+ sparc-mmu_gather-rework.patch added to -mm tree

akpm@xxxxxxxxxxxxxxxxxxxx · Tue, 19 Apr 2011 13:10:05 -0700

The patch titled
     sparc: mmu_gather rework
has been added to the -mm tree.  Its filename is
     sparc-mmu_gather-rework.patch

Before you just go and hit "reply", please:
   a) Consider who else should be cc'ed
   b) Prefer to cc a suitable mailing list as well
   c) Ideally: find the original patch on the mailing list and do a
      reply-to-all to that, adding suitable additional cc's

*** Remember to use Documentation/SubmitChecklist when testing your code ***

See http://userweb.kernel.org/~akpm/stuff/added-to-mm.txt to find
out what to do about this

The current -mm tree may be found at http://userweb.kernel.org/~akpm/mmotm/

------------------------------------------------------
Subject: sparc: mmu_gather rework
From: Peter Zijlstra <a.p.zijlstra@xxxxxxxxx>

Rework the sparc mmu_gather usage to conform to the new world order :-)

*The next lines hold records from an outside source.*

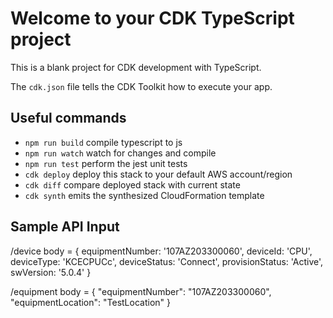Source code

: # Welcome to your CDK TypeScript project

This is a blank project for CDK development with TypeScript.

The `cdk.json` file tells the CDK Toolkit how to execute your app.

## Useful commands

* `npm run build`   compile typescript to js
* `npm run watch`   watch for changes and compile
* `npm run test`    perform the jest unit tests
* `cdk deploy`      deploy this stack to your default AWS account/region
* `cdk diff`        compare deployed stack with current state
* `cdk synth`       emits the synthesized CloudFormation template

## Sample API Input
/device
    body = {
      equipmentNumber: '107AZ203300060',
      deviceId: 'CPU',
      deviceType: 'KCECPUCc',
      deviceStatus: 'Connect',
      provisionStatus: 'Active',
      swVersion: '5.0.4'
    }

/equipment
    body = {
        "equipmentNumber": "107AZ203300060",
        "equipmentLocation": "TestLocation"
    }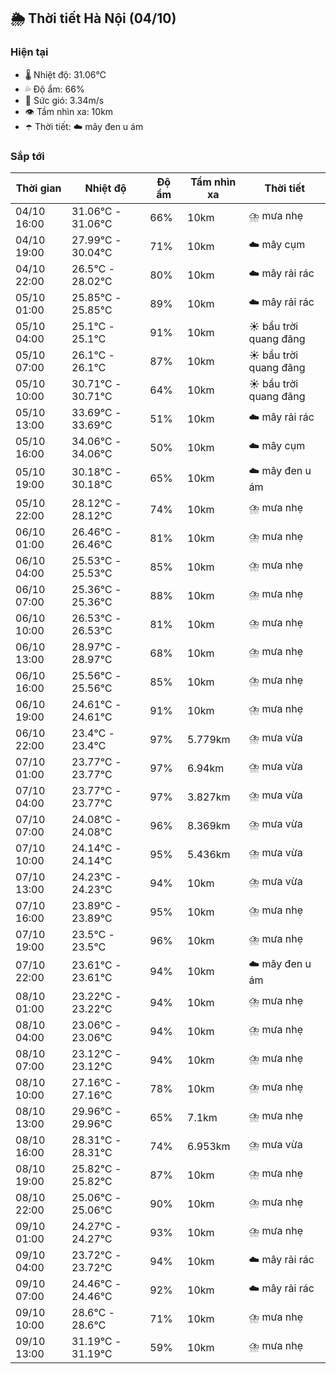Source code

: ## 🌦️ Thời tiết Hà Nội (04/10)

### Hiện tại

- 🌡️ Nhiệt độ: 31.06℃
- 💦 Độ ẩm: 66%
- 💨 Sức gió: 3.34m/s
- 👁️ Tầm nhìn xa: 10km
- ☂️ Thời tiết: ☁️ mây đen u ám

### Sắp tới

| Thời gian | Nhiệt độ | Độ ẩm | Tầm nhìn xa | Thời tiết |
| --- | --- | --- | --- | --- |
| 04/10 16:00 | 31.06℃ - 31.06℃ | 66% | 10km | ⛈️ mưa nhẹ |
| 04/10 19:00 | 27.99℃ - 30.04℃ | 71% | 10km | ☁️ mây cụm |
| 04/10 22:00 | 26.5℃ - 28.02℃ | 80% | 10km | ☁️ mây rải rác |
| 05/10 01:00 | 25.85℃ - 25.85℃ | 89% | 10km | ☁️ mây rải rác |
| 05/10 04:00 | 25.1℃ - 25.1℃ | 91% | 10km | ☀️ bầu trời quang đãng |
| 05/10 07:00 | 26.1℃ - 26.1℃ | 87% | 10km | ☀️ bầu trời quang đãng |
| 05/10 10:00 | 30.71℃ - 30.71℃ | 64% | 10km | ☀️ bầu trời quang đãng |
| 05/10 13:00 | 33.69℃ - 33.69℃ | 51% | 10km | ☁️ mây rải rác |
| 05/10 16:00 | 34.06℃ - 34.06℃ | 50% | 10km | ☁️ mây cụm |
| 05/10 19:00 | 30.18℃ - 30.18℃ | 65% | 10km | ☁️ mây đen u ám |
| 05/10 22:00 | 28.12℃ - 28.12℃ | 74% | 10km | ⛈️ mưa nhẹ |
| 06/10 01:00 | 26.46℃ - 26.46℃ | 81% | 10km | ⛈️ mưa nhẹ |
| 06/10 04:00 | 25.53℃ - 25.53℃ | 85% | 10km | ⛈️ mưa nhẹ |
| 06/10 07:00 | 25.36℃ - 25.36℃ | 88% | 10km | ⛈️ mưa nhẹ |
| 06/10 10:00 | 26.53℃ - 26.53℃ | 81% | 10km | ⛈️ mưa nhẹ |
| 06/10 13:00 | 28.97℃ - 28.97℃ | 68% | 10km | ⛈️ mưa nhẹ |
| 06/10 16:00 | 25.56℃ - 25.56℃ | 85% | 10km | ⛈️ mưa nhẹ |
| 06/10 19:00 | 24.61℃ - 24.61℃ | 91% | 10km | ⛈️ mưa nhẹ |
| 06/10 22:00 | 23.4℃ - 23.4℃ | 97% | 5.779km | ⛈️ mưa vừa |
| 07/10 01:00 | 23.77℃ - 23.77℃ | 97% | 6.94km | ⛈️ mưa vừa |
| 07/10 04:00 | 23.77℃ - 23.77℃ | 97% | 3.827km | ⛈️ mưa vừa |
| 07/10 07:00 | 24.08℃ - 24.08℃ | 96% | 8.369km | ⛈️ mưa vừa |
| 07/10 10:00 | 24.14℃ - 24.14℃ | 95% | 5.436km | ⛈️ mưa vừa |
| 07/10 13:00 | 24.23℃ - 24.23℃ | 94% | 10km | ⛈️ mưa vừa |
| 07/10 16:00 | 23.89℃ - 23.89℃ | 95% | 10km | ⛈️ mưa nhẹ |
| 07/10 19:00 | 23.5℃ - 23.5℃ | 96% | 10km | ⛈️ mưa nhẹ |
| 07/10 22:00 | 23.61℃ - 23.61℃ | 94% | 10km | ☁️ mây đen u ám |
| 08/10 01:00 | 23.22℃ - 23.22℃ | 94% | 10km | ⛈️ mưa nhẹ |
| 08/10 04:00 | 23.06℃ - 23.06℃ | 94% | 10km | ⛈️ mưa nhẹ |
| 08/10 07:00 | 23.12℃ - 23.12℃ | 94% | 10km | ⛈️ mưa nhẹ |
| 08/10 10:00 | 27.16℃ - 27.16℃ | 78% | 10km | ⛈️ mưa nhẹ |
| 08/10 13:00 | 29.96℃ - 29.96℃ | 65% | 7.1km | ⛈️ mưa nhẹ |
| 08/10 16:00 | 28.31℃ - 28.31℃ | 74% | 6.953km | ⛈️ mưa vừa |
| 08/10 19:00 | 25.82℃ - 25.82℃ | 87% | 10km | ⛈️ mưa nhẹ |
| 08/10 22:00 | 25.06℃ - 25.06℃ | 90% | 10km | ⛈️ mưa nhẹ |
| 09/10 01:00 | 24.27℃ - 24.27℃ | 93% | 10km | ⛈️ mưa nhẹ |
| 09/10 04:00 | 23.72℃ - 23.72℃ | 94% | 10km | ☁️ mây rải rác |
| 09/10 07:00 | 24.46℃ - 24.46℃ | 92% | 10km | ☁️ mây rải rác |
| 09/10 10:00 | 28.6℃ - 28.6℃ | 71% | 10km | ⛈️ mưa nhẹ |
| 09/10 13:00 | 31.19℃ - 31.19℃ | 59% | 10km | ⛈️ mưa nhẹ |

Sparc mmu_gather does two things:
 - tracks vaddrs to unhash
 - tracks pages to free

Split these two things like powerpc has done and keep the vaddrs
in per-cpu data structures and flush them on context switch.

The remaining bits can then use the generic mmu_gather.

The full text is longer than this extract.